#### [Directions]
From the entries below, transcribe exactly the lines between the line holding "(and (fboundp symbol)" and the line holding "(funcall mode)", inclusive; skip all other lines.

Segment Start: Exercise inputs

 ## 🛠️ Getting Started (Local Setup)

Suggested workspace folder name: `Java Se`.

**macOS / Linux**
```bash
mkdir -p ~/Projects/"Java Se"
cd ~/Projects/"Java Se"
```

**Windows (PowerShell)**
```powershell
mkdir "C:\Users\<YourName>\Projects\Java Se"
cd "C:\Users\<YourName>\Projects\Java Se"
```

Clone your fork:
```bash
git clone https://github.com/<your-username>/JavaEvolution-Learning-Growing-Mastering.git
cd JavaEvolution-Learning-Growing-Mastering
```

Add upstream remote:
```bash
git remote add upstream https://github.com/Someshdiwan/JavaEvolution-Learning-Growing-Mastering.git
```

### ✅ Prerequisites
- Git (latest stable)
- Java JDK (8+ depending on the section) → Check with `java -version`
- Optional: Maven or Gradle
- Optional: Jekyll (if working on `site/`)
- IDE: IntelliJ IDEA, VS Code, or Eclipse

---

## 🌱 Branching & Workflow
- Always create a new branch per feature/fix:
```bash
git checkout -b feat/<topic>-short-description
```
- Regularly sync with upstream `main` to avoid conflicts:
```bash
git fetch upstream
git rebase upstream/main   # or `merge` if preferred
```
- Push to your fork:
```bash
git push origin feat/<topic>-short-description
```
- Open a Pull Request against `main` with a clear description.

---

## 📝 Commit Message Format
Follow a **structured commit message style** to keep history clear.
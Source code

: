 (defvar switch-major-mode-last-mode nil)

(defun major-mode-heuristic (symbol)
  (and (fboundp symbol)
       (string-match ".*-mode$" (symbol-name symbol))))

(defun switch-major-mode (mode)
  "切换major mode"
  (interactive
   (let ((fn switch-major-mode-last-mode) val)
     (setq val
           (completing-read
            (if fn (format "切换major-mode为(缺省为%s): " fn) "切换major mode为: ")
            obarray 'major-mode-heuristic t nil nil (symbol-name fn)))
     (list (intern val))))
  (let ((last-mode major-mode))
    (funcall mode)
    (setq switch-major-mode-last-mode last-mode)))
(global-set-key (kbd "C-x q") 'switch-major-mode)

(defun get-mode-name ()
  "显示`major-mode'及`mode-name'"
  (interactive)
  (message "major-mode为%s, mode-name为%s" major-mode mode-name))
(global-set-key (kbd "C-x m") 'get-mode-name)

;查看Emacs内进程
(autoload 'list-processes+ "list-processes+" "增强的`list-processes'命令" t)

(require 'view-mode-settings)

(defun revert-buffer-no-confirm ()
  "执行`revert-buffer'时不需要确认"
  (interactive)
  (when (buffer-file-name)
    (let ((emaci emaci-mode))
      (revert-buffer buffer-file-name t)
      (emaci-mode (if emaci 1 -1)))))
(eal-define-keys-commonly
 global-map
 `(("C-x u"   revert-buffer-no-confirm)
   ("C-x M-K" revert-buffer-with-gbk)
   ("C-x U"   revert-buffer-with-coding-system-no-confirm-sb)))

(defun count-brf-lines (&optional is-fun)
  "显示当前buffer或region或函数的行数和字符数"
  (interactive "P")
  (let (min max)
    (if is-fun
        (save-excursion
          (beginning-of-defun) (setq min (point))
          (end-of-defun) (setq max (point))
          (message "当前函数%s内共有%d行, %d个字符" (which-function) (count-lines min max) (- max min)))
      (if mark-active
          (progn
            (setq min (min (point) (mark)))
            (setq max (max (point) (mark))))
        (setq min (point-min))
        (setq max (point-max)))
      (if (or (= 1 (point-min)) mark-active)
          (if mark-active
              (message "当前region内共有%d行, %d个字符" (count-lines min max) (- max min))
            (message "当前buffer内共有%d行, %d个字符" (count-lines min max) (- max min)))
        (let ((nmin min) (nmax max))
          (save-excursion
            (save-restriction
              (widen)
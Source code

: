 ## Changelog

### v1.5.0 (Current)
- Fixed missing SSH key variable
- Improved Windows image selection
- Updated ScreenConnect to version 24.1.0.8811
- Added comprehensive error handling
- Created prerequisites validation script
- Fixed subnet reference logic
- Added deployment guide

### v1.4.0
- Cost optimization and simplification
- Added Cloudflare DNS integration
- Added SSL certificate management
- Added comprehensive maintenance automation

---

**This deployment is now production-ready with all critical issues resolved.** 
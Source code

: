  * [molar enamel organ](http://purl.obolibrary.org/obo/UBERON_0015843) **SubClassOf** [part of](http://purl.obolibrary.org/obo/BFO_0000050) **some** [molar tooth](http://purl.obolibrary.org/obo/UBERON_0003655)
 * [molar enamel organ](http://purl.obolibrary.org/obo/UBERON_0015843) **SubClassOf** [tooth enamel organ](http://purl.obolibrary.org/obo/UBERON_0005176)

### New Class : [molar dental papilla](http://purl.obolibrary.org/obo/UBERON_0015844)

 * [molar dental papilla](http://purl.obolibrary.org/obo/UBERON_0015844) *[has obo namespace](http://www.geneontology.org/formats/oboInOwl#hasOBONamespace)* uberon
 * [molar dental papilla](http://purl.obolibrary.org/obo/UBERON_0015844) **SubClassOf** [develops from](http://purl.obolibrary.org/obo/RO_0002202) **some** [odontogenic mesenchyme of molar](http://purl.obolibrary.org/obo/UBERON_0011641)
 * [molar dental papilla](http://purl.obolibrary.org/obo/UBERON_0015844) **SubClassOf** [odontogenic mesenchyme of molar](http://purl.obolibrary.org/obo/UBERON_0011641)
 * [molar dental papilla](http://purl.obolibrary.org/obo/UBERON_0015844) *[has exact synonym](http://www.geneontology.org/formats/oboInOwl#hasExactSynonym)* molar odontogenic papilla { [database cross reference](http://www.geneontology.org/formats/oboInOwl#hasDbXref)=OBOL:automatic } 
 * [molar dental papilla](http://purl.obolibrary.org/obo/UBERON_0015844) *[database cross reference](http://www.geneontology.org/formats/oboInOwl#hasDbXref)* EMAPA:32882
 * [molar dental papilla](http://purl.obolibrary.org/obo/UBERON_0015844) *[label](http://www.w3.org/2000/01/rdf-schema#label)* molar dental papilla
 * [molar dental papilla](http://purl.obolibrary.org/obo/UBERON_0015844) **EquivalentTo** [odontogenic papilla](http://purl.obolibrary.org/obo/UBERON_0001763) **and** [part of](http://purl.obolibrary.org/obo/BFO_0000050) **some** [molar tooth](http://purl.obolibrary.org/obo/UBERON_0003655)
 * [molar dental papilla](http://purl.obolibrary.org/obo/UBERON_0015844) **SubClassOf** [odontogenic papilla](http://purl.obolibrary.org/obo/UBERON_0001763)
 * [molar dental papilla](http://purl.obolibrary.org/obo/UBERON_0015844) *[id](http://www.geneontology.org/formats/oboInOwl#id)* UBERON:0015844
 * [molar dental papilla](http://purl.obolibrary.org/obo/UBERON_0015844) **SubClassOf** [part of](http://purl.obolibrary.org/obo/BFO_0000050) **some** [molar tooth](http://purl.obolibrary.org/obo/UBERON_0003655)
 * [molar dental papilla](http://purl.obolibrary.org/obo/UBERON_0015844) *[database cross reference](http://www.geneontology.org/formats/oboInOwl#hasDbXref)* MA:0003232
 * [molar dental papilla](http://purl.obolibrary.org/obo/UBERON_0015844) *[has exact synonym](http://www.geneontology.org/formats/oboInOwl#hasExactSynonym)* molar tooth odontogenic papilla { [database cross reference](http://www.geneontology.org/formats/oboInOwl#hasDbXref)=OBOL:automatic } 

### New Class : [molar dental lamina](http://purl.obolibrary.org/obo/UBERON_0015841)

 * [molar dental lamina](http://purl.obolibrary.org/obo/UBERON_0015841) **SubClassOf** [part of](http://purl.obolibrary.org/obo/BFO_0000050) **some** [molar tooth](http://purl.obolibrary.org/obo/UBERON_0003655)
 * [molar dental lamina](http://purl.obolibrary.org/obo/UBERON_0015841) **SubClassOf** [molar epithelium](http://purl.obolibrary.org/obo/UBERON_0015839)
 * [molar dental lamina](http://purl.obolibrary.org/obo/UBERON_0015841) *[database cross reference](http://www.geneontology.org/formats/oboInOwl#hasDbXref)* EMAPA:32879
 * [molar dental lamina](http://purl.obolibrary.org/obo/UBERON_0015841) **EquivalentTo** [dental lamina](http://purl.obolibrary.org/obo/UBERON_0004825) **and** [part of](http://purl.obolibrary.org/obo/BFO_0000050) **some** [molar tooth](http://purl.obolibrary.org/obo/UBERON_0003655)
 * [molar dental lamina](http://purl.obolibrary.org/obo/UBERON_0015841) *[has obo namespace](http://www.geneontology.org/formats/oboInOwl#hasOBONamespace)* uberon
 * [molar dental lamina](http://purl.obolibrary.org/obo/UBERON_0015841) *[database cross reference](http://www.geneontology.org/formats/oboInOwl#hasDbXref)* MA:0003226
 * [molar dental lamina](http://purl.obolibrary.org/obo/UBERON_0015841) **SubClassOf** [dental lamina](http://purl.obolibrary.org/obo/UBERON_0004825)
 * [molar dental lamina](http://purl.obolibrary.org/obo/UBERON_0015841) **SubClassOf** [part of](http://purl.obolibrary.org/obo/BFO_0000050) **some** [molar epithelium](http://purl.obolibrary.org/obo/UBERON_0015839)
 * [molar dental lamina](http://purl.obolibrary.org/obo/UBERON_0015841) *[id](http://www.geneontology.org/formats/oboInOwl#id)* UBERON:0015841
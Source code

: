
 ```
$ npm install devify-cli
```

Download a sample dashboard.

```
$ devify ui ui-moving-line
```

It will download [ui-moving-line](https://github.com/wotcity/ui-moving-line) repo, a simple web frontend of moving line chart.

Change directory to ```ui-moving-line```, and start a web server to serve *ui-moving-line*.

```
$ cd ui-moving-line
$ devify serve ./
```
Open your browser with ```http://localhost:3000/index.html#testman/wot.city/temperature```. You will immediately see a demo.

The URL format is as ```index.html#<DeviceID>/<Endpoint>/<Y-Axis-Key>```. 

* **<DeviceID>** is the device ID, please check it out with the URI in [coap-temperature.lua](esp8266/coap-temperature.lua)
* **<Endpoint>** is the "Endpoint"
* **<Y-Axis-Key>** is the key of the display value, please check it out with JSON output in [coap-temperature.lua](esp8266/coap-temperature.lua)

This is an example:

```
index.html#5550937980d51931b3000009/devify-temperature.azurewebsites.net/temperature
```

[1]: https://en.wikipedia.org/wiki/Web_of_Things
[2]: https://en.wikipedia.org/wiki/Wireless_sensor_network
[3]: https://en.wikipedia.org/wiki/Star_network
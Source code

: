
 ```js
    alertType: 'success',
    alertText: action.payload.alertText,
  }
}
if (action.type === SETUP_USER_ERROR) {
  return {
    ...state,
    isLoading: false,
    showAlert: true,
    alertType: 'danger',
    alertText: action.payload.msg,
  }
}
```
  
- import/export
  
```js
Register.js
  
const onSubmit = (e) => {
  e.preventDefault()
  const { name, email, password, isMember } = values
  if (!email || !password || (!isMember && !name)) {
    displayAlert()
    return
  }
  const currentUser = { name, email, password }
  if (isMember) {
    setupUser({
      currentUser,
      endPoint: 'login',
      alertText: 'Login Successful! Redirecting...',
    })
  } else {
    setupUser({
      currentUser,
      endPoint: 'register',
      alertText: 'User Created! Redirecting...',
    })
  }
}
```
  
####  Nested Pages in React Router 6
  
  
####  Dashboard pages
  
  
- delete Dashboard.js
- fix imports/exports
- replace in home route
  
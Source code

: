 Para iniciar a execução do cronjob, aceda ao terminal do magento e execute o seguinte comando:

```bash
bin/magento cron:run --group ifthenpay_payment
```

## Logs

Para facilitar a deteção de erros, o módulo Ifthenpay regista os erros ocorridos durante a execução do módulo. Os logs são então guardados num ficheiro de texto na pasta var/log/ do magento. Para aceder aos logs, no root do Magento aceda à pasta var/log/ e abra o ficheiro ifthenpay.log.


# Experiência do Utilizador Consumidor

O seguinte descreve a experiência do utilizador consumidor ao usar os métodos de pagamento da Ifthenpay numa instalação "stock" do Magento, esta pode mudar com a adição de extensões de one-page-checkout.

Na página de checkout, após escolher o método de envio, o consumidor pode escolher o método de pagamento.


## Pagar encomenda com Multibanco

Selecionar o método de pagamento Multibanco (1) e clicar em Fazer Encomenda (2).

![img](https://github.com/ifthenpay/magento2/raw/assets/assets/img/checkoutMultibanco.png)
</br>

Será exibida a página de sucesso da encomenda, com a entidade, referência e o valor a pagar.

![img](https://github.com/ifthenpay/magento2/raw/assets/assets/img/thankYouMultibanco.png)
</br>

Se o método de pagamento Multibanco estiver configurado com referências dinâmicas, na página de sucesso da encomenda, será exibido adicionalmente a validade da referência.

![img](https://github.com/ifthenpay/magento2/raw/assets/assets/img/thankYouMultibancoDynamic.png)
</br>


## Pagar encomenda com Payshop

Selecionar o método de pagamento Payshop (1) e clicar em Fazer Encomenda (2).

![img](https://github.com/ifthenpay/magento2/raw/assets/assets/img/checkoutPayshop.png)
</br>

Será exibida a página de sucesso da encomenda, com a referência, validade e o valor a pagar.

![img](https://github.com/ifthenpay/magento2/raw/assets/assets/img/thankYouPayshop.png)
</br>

Segment End: Exercise inputs

#### [Your solution]
  (and (fboundp symbol)
       (string-match ".*-mode$" (symbol-name symbol))))

(defun switch-major-mode (mode)
  "切换major mode"
  (interactive
   (let ((fn switch-major-mode-last-mode) val)
     (setq val
           (completing-read
            (if fn (format "切换major-mode为(缺省为%s): " fn) "切换major mode为: ")
            obarray 'major-mode-heuristic t nil nil (symbol-name fn)))
     (list (intern val))))
  (let ((last-mode major-mode))
    (funcall mode)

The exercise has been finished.